Unlike other FANS routes, however, the primary function of FANS-1 on Route L888 is not flexible routing, but the ability to precisely maintain a fixed route from the Russia/China border point at Revki, across the plateau to a turning point west of Chungdu and south to the China exit point at Simao. It also has to navigate engine and pressurisation contingency diversions using CNS systems and procedures exclusively.

This is where the problem occurs. Much of the 3,150km route has a minimum safe altitude (MSA) of 22,220ft (6,780m), while the highest MSA on the almost parallel 3,640km conventional route is 17,145ft. For all carriers other than Qantas, the MSA is legally unacceptable, particularly for a three-engined drift down in wind.
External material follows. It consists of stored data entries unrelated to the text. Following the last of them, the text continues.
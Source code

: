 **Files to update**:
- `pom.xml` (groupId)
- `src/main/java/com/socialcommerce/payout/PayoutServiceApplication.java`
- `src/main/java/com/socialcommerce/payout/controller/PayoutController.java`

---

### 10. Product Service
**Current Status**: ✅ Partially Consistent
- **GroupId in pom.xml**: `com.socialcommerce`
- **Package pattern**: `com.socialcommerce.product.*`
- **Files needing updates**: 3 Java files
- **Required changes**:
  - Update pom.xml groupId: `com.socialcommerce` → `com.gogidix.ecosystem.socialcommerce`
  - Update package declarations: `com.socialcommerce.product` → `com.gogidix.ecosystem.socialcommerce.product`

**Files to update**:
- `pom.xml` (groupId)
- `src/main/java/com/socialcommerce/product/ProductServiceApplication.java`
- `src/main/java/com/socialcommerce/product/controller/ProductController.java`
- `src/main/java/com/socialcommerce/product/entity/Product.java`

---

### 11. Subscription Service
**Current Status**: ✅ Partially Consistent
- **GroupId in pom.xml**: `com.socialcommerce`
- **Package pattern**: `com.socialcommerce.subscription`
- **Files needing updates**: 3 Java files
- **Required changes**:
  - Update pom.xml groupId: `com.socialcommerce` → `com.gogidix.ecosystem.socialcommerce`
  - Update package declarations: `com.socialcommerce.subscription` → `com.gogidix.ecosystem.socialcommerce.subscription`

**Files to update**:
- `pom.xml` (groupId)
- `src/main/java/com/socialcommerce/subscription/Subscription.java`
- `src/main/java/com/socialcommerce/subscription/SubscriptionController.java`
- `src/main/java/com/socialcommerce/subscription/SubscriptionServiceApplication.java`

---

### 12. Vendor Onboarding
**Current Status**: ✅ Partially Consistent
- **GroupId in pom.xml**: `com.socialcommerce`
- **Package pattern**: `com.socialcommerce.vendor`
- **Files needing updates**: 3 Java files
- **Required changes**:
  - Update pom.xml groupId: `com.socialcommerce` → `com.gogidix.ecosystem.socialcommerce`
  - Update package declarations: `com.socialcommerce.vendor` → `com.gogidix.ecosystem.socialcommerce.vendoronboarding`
Thai Airways' answer appears to be to add more passenger oxygen bottles for high-altitude diversions - Qantas carries up to 13 - but this adds weight and does not address the issue of MSAs. Regulators have yet to come to an agreement with the Chinese on methods of determining MSAs on the route. These are related to technically differing methods of providing a buffer for mountain wave effect in calculating minimum terrain clearance.

Apart from Thai, all other carriers have said that they cannot use L888 as it stands. They have requested an alternative route, "L888A", slightly further north, where MSAs could be accommodated with existing oxygen capacity and under the existing rules of their regulators. It would also open the route to FANS-equipped twin-engined aircraft. This has won the endorsement of the local IATA regional office, which has forwarded the request to Beijing.

"We're supporting the airlines' needs when it comes to amending L888 because only one airline can now use it. A host of other carriers have said that if it moves further north they will not only be able to use the route, but it will provide a better transition from L888 to Shanghai and Hong Kong. Our request, and China is still working this, is to have both routes," says Dave Behrens, IATA Asia-Pacific assistant director infrastructure.

Whether China will agree to two new virtually parallel routes over what remains a sensitive region of the country remains to be seen. Beijing's agreement to open L888, however, is seen as highly significant and comes days ahead of an expected transfer of 26 major airways from military to civilian control.

Aligning L888 with route B330 into Hong Kong and a proposed new route via Wuhan into Shanghai would prove a major benefit for eastbound traffic seeking more favourable winds.

Westbound traffic, meanwhile, awaits the opening of an even more northerly route from Yabrai through outer Mongolian airspace. The hope is that this will be achieved with less acrimony than that surrounding L888.